» What is needed
Every line of the data must be set down exactly as shown.

***** Records supplied *****

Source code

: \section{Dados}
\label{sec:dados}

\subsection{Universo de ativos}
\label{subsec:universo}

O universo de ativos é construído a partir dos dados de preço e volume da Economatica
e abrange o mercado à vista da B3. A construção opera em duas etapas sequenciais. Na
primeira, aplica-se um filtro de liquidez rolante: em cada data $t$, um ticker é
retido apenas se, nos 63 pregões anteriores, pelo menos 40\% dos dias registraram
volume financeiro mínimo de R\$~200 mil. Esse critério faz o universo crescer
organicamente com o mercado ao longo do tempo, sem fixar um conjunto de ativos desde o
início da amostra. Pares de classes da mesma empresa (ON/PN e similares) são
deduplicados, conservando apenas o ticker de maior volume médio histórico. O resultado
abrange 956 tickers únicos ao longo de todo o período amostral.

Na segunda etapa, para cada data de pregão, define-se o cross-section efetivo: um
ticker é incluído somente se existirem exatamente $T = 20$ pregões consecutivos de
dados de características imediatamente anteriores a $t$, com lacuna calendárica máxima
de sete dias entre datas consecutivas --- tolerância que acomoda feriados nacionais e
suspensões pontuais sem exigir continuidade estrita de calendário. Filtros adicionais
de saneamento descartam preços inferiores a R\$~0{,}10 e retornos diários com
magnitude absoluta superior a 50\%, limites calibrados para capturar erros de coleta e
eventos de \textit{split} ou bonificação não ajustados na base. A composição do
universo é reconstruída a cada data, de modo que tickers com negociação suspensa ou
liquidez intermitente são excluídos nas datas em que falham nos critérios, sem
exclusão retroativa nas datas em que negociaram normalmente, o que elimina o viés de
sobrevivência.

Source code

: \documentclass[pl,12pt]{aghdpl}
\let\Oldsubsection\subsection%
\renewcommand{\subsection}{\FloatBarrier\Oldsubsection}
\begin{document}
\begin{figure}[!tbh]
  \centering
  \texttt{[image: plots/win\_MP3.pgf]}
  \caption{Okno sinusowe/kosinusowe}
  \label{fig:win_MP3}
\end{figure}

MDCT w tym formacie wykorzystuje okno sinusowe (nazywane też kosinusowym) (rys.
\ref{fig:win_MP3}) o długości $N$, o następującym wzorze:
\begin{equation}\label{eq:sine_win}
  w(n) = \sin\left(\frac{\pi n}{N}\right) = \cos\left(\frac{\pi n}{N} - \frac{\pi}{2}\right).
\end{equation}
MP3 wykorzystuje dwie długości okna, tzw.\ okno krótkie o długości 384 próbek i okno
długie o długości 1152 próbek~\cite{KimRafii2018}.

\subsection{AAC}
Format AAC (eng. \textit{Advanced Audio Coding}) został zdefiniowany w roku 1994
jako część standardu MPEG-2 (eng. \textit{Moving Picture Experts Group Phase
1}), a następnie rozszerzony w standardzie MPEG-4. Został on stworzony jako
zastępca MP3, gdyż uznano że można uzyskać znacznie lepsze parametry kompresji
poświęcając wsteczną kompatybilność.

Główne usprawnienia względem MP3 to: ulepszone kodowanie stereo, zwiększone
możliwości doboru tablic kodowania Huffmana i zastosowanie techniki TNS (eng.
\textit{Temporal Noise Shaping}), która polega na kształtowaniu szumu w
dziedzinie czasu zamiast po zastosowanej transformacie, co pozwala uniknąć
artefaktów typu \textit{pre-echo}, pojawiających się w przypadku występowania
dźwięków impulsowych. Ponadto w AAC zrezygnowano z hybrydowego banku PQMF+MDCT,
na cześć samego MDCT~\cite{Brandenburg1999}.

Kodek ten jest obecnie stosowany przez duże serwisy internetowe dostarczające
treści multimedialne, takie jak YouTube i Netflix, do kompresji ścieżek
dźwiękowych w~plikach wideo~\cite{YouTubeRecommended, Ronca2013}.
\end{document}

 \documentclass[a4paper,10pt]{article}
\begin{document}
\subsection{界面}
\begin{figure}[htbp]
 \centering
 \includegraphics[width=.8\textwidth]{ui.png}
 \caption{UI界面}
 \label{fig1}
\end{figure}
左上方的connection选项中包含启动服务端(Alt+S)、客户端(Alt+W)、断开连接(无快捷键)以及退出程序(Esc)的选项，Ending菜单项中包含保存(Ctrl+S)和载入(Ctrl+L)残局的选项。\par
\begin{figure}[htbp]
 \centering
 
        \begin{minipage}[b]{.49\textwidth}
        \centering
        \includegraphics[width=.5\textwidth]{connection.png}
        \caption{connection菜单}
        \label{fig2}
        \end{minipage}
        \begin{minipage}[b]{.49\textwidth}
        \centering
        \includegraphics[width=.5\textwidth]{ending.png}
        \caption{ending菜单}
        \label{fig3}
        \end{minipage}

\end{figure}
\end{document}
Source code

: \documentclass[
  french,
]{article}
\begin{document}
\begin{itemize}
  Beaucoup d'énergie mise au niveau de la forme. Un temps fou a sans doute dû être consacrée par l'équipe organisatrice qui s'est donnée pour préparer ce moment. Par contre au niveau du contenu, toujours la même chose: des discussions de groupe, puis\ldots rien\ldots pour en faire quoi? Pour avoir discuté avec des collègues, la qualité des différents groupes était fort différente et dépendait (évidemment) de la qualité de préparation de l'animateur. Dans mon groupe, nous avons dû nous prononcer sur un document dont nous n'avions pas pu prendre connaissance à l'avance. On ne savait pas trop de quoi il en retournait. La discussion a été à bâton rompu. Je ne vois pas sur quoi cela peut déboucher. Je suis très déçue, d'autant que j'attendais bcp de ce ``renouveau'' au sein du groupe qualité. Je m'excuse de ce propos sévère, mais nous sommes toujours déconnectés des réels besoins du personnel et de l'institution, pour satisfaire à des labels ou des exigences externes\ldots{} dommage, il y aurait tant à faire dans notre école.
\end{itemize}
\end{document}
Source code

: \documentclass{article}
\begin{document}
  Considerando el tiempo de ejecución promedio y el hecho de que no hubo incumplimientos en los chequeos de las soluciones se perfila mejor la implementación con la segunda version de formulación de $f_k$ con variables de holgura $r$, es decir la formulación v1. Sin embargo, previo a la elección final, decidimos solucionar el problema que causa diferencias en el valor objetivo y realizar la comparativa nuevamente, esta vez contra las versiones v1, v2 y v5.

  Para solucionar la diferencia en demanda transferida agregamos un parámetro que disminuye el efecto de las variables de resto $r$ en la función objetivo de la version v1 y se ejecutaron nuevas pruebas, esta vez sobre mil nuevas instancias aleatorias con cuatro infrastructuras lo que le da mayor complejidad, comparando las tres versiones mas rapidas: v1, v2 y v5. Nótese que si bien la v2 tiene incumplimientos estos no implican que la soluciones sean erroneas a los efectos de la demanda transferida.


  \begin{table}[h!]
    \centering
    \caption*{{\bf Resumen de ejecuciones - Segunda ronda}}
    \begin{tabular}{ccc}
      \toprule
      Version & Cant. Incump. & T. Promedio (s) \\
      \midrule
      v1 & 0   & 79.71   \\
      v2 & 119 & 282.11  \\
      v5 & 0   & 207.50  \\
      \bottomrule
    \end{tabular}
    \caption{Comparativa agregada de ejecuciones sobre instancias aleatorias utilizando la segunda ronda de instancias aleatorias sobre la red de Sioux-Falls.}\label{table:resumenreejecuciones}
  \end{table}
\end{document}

*****

» Exercise answer
Source code

: \section{Dados}
\label{sec:dados}

\subsection{Universo de ativos}
\label{subsec:universo}

O universo de ativos é construído a partir dos dados de preço e volume da Economatica
e abrange o mercado à vista da B3. A construção opera em duas etapas sequenciais. Na
primeira, aplica-se um filtro de liquidez rolante: em cada data $t$, um ticker é
retido apenas se, nos 63 pregões anteriores, pelo menos 40\% dos dias registraram
volume financeiro mínimo de R\$~200 mil. Esse critério faz o universo crescer
organicamente com o mercado ao longo do tempo, sem fixar um conjunto de ativos desde o
início da amostra. Pares de classes da mesma empresa (ON/PN e similares) são
deduplicados, conservando apenas o ticker de maior volume médio histórico. O resultado
abrange 956 tickers únicos ao longo de todo o período amostral.

Na segunda etapa, para cada data de pregão, define-se o cross-section efetivo: um
ticker é incluído somente se existirem exatamente $T = 20$ pregões consecutivos de
dados de características imediatamente anteriores a $t$, com lacuna calendárica máxima
de sete dias entre datas consecutivas --- tolerância que acomoda feriados nacionais e
suspensões pontuais sem exigir continuidade estrita de calendário. Filtros adicionais
de saneamento descartam preços inferiores a R\$~0{,}10 e retornos diários com
magnitude absoluta superior a 50\%, limites calibrados para capturar erros de coleta e
eventos de \textit{split} ou bonificação não ajustados na base. A composição do
universo é reconstruída a cada data, de modo que tickers com negociação suspensa ou
liquidez intermitente são excluídos nas datas em que falham nos critérios, sem
exclusão retroativa nas datas em que negociaram normalmente, o que elimina o viés de
sobrevivência.

Source code

: \documentclass[pl,12pt]{aghdpl}
\let\Oldsubsection\subsection%
\renewcommand{\subsection}{\FloatBarrier\Oldsubsection}
\begin{document}
\begin{figure}[!tbh]
  \centering
  \texttt{[image: plots/win\_MP3.pgf]}
  \caption{Okno sinusowe/kosinusowe}
  \label{fig:win_MP3}
\end{figure}

MDCT w tym formacie wykorzystuje okno sinusowe (nazywane też kosinusowym) (rys.
\ref{fig:win_MP3}) o długości $N$, o następującym wzorze:
\begin{equation}\label{eq:sine_win}
  w(n) = \sin\left(\frac{\pi n}{N}\right) = \cos\left(\frac{\pi n}{N} - \frac{\pi}{2}\right).
\end{equation}
MP3 wykorzystuje dwie długości okna, tzw.\ okno krótkie o długości 384 próbek i okno
długie o długości 1152 próbek~\cite{KimRafii2018}.

\subsection{AAC}
Format AAC (eng. \textit{Advanced Audio Coding}) został zdefiniowany w roku 1994
jako część standardu MPEG-2 (eng. \textit{Moving Picture Experts Group Phase
1}), a następnie rozszerzony w standardzie MPEG-4. Został on stworzony jako
zastępca MP3, gdyż uznano że można uzyskać znacznie lepsze parametry kompresji
poświęcając wsteczną kompatybilność.

Główne usprawnienia względem MP3 to: ulepszone kodowanie stereo, zwiększone
możliwości doboru tablic kodowania Huffmana i zastosowanie techniki TNS (eng.
\textit{Temporal Noise Shaping}), która polega na kształtowaniu szumu w
dziedzinie czasu zamiast po zastosowanej transformacie, co pozwala uniknąć
artefaktów typu \textit{pre-echo}, pojawiających się w przypadku występowania
dźwięków impulsowych. Ponadto w AAC zrezygnowano z hybrydowego banku PQMF+MDCT,
na cześć samego MDCT~\cite{Brandenburg1999}.

Kodek ten jest obecnie stosowany przez duże serwisy internetowe dostarczające
treści multimedialne, takie jak YouTube i Netflix, do kompresji ścieżek
dźwiękowych w~plikach wideo~\cite{YouTubeRecommended, Ronca2013}.
\end{document}

 \documentclass[a4paper,10pt]{article}
\begin{document}
\subsection{界面}
\begin{figure}[htbp]
 \centering
 \includegraphics[width=.8\textwidth]{ui.png}
 \caption{UI界面}
 \label{fig1}
\end{figure}
左上方的connection选项中包含启动服务端(Alt+S)、客户端(Alt+W)、断开连接(无快捷键)以及退出程序(Esc)的选项，Ending菜单项中包含保存(Ctrl+S)和载入(Ctrl+L)残局的选项。\par
\begin{figure}[htbp]
 \centering
 
        \begin{minipage}[b]{.49\textwidth}
        \centering
        \includegraphics[width=.5\textwidth]{connection.png}
        \caption{connection菜单}
        \label{fig2}
        \end{minipage}
        \begin{minipage}[b]{.49\textwidth}
        \centering
        \includegraphics[width=.5\textwidth]{ending.png}
        \caption{ending菜单}
        \label{fig3}
        \end{minipage}

\end{figure}
\end{document}
Source code

: \documentclass[
  french,
]{article}
\begin{document}
\begin{itemize}
  Beaucoup d'énergie mise au niveau de la forme. Un temps fou a sans doute dû être consacrée par l'équipe organisatrice qui s'est donnée pour préparer ce moment. Par contre au niveau du contenu, toujours la même chose: des discussions de groupe, puis\ldots rien\ldots pour en faire quoi? Pour avoir discuté avec des collègues, la qualité des différents groupes était fort différente et dépendait (évidemment) de la qualité de préparation de l'animateur. Dans mon groupe, nous avons dû nous prononcer sur un document dont nous n'avions pas pu prendre connaissance à l'avance. On ne savait pas trop de quoi il en retournait. La discussion a été à bâton rompu. Je ne vois pas sur quoi cela peut déboucher. Je suis très déçue, d'autant que j'attendais bcp de ce ``renouveau'' au sein du groupe qualité. Je m'excuse de ce propos sévère, mais nous sommes toujours déconnectés des réels besoins du personnel et de l'institution, pour satisfaire à des labels ou des exigences externes\ldots{} dommage, il y aurait tant à faire dans notre école.
\end{itemize}
\end{document}
Source code

: \documentclass{article}
\begin{document}
  Considerando el tiempo de ejecución promedio y el hecho de que no hubo incumplimientos en los chequeos de las soluciones se perfila mejor la implementación con la segunda version de formulación de $f_k$ con variables de holgura $r$, es decir la formulación v1. Sin embargo, previo a la elección final, decidimos solucionar el problema que causa diferencias en el valor objetivo y realizar la comparativa nuevamente, esta vez contra las versiones v1, v2 y v5.

  Para solucionar la diferencia en demanda transferida agregamos un parámetro que disminuye el efecto de las variables de resto $r$ en la función objetivo de la version v1 y se ejecutaron nuevas pruebas, esta vez sobre mil nuevas instancias aleatorias con cuatro infrastructuras lo que le da mayor complejidad, comparando las tres versiones mas rapidas: v1, v2 y v5. Nótese que si bien la v2 tiene incumplimientos estos no implican que la soluciones sean erroneas a los efectos de la demanda transferida.


  \begin{table}[h!]
    \centering
    \caption*{{\bf Resumen de ejecuciones - Segunda ronda}}
    \begin{tabular}{ccc}
      \toprule
      Version & Cant. Incump. & T. Promedio (s) \\
      \midrule
      v1 & 0   & 79.71   \\
      v2 & 119 & 282.11  \\
      v5 & 0   & 207.50  \\
      \bottomrule
    \end{tabular}
    \caption{Comparativa agregada de ejecuciones sobre instancias aleatorias utilizando la segunda ronda de instancias aleatorias sobre la red de Sioux-Falls.}\label{table:resumenreejecuciones}
  \end{table}
\end{document}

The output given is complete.